Courts are expected to get tougher on people who vandalise listed buildings, start a fire at a school or cause criminal damage at a train station under guidelines unveiled today. The Sentencing Council says its arson guidelines, which come into force in October, acknowledge that harm can include psychological effects and damage to property can be about more than just the financial value.
Offences covered by the guidelines include arson with intent to endanger life or being reckless as to whether life is endangered, criminal damage where the value is less than £5,000, racially or religiously aggravated criminal damage, and threats to destroy or damage property.

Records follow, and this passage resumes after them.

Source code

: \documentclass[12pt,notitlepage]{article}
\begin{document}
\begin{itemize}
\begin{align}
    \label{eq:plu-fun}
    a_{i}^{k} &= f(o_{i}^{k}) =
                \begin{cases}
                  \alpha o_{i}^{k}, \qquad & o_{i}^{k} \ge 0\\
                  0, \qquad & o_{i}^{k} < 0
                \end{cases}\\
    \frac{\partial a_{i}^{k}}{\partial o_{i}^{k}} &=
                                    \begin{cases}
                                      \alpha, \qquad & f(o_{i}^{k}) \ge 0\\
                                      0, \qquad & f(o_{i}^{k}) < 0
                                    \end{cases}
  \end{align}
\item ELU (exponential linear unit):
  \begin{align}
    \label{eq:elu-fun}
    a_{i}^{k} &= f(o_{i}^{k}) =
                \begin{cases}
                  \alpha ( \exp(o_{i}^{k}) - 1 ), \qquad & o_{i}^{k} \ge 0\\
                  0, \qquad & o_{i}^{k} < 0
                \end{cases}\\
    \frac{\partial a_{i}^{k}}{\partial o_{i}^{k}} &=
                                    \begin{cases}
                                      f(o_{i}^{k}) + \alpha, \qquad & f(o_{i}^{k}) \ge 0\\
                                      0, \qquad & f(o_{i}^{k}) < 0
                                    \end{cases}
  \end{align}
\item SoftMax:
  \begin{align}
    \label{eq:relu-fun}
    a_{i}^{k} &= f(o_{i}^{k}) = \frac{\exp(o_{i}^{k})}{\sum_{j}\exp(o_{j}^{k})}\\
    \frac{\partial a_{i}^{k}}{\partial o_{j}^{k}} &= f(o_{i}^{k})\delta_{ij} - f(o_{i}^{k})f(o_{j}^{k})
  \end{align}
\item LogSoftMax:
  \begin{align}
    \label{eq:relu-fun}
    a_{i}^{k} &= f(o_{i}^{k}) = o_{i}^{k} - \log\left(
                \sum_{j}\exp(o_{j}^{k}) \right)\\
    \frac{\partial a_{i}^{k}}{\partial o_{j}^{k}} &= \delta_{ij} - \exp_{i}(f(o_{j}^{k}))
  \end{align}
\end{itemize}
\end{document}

Courts will take into account the full impact of the offence, such as vandalism on national heritage assets, the economic or social impact of damaging public amenities and services such as a fire at a school or community centre, or criminal damage at a train station. Judges and magistrates will also consider requesting reports to see if the offence is linked to a mental disorder or learning disability to assess culpability.
Her Honour Judge Sarah Munro QC, a member of the Sentencing Council, said the guidelines ensure that courts can consider all the consequences, 'from a treasured family photo being destroyed to someone nearly losing their life and home in a calculated and vengeful arson attack'.

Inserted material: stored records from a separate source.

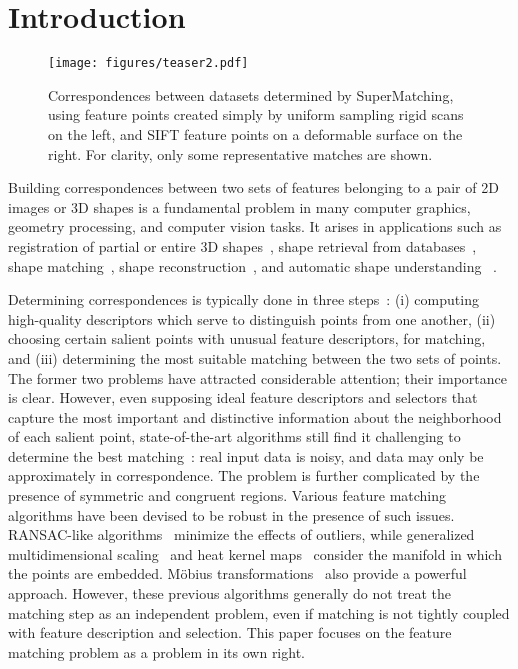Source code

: \section{Introduction}
\label{sec:introduction}

\begin{figure*}[t!]
\centering
  \texttt{[image: figures/teaser2.pdf]}
  \caption{Correspondences between datasets determined by SuperMatching, using feature points created simply by uniform sampling rigid scans on the left, and SIFT feature points on a deformable surface on the right. For clarity, only some representative matches are shown.}
\label{fig:teaser}
\end{figure*}

Building correspondences between two sets of features belonging to a pair of 2D images or 3D shapes
is a fundamental problem in many computer graphics, geometry processing, and computer vision tasks.
It arises in applications such as
registration of partial or entire 3D shapes~\cite{Besl92,Gelfand05,Aiger08,li08,Chang09,Zeng10,vanKaick11,Chang11},
shape retrieval from databases~\cite{Bronstein11},
shape matching~\cite{Berg05,Brown07,Lorenzo08,Tevs09,Ovsjanikov10,Tevs11,SahilliogluY11,Windheuser11},
shape reconstruction~\cite{Brown07,Pekelny08,Wand09,Chang11},
and automatic shape understanding~\cite{Huttenlocher90,Lipman09,Sun10,Kim11} .

Determining correspondences is typically done in three steps~\cite{Johnson99,Lowe04,Sun09,Toler10,Leutenegger11}:
(i) computing high-quality descriptors which serve to distinguish points from one another,
(ii) choosing certain salient points with unusual feature descriptors, for matching,
and (iii) determining the most suitable matching between the two sets of points.
The former two problems have attracted considerable attention; their importance is clear.
However, even supposing ideal feature descriptors and selectors that capture the most important and distinctive information about the neighborhood of each salient point,
state-of-the-art algorithms  still find it challenging to determine the best matching~\cite{vanKaick11}:  real input data is noisy, and data may only be approximately in correspondence.
The problem is further complicated by the presence of symmetric and congruent regions.
Various feature matching algorithms have been devised to be robust in the presence of such issues. RANSAC-like algorithms~\cite{Tevs09,Tevs11} minimize the effects of outliers,
while generalized multidimensional scaling~\cite{Bronstein11} and
heat kernel maps~\cite{Ovsjanikov10}  consider the manifold in which the points are embedded. M{\"o}bius transformations~\cite{Lipman09,Kim11} also provide a powerful approach.
However, these previous algorithms generally do not treat the matching step as an independent problem, even if matching is not tightly coupled with feature description and selection.
This paper focuses on the feature matching problem as a problem in its own right.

At present, magistrates' courts have some guidance for arson, criminal damage, and racially or religiously aggravated criminal damage offences, but there is no guidance for Crown courts. There are no guidelines for criminal damage/arson with intent to endanger life or reckless as to whether life is endangered, or for threats to destroy or damage property.
Neil Odin, chair of the National Fire Chiefs Council prevention coordination committee, said the number of arson-related incidents has risen since 2014 and 'it is important the courts can deal with criminal damage appropriately, sending a clear message to other people'.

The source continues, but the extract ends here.